[Material supplied]
########
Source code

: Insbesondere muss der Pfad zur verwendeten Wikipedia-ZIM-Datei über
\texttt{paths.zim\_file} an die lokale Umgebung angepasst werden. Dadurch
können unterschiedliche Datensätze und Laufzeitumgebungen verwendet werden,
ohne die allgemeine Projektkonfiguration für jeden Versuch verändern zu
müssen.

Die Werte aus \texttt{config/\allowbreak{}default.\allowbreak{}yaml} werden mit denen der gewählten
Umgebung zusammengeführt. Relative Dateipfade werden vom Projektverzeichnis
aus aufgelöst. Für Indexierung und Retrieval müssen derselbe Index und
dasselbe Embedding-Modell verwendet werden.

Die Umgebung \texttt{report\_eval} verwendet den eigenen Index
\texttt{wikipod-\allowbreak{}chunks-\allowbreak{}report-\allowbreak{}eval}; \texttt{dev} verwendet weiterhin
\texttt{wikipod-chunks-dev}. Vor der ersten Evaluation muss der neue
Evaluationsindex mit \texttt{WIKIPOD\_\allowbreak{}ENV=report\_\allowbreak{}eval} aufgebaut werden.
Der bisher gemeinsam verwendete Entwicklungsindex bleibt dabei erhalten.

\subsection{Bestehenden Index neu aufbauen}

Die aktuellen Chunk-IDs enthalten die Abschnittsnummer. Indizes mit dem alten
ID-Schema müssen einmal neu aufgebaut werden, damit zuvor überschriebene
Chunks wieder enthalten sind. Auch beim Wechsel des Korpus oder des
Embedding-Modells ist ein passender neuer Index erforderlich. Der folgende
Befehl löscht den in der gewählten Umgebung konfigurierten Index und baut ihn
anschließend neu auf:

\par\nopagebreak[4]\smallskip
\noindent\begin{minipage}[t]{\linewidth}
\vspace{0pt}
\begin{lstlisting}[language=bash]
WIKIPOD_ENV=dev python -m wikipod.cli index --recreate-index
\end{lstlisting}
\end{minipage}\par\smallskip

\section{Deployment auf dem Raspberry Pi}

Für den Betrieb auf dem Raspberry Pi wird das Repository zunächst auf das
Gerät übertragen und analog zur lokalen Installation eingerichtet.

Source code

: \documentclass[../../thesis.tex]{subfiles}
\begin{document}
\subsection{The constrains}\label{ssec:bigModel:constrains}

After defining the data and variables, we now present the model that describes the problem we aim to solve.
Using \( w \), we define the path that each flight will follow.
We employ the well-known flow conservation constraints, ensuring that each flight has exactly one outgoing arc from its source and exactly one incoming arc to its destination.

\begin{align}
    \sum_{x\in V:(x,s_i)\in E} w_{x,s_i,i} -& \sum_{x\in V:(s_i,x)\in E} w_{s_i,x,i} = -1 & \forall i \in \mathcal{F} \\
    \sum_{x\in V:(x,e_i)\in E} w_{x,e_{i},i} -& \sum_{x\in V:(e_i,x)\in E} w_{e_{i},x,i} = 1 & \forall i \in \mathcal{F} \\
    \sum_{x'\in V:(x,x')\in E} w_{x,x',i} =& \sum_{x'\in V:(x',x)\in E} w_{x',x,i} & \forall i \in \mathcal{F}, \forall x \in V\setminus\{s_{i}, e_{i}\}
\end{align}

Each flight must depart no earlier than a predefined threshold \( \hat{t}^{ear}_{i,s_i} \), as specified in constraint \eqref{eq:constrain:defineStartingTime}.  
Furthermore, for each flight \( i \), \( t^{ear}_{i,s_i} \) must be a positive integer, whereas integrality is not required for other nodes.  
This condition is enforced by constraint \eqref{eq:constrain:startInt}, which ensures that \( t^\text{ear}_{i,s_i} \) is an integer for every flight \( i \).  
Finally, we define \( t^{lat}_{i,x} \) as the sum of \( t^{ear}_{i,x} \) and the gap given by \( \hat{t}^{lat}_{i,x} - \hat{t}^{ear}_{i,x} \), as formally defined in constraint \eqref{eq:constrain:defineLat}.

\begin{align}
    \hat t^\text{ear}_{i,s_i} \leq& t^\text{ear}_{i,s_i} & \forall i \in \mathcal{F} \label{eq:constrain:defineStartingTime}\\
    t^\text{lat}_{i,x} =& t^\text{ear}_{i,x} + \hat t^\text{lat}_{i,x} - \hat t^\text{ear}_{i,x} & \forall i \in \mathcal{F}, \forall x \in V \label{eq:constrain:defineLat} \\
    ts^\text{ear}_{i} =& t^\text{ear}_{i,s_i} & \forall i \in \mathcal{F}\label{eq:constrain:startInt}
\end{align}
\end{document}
########
[Directions for this task] Copy out, from the data above, each line where the string "enthalten" is present.

[Written answer]
Die aktuellen Chunk-IDs enthalten die Abschnittsnummer. Indizes mit dem alten
Chunks wieder enthalten sind. Auch beim Wechsel des Korpus oder des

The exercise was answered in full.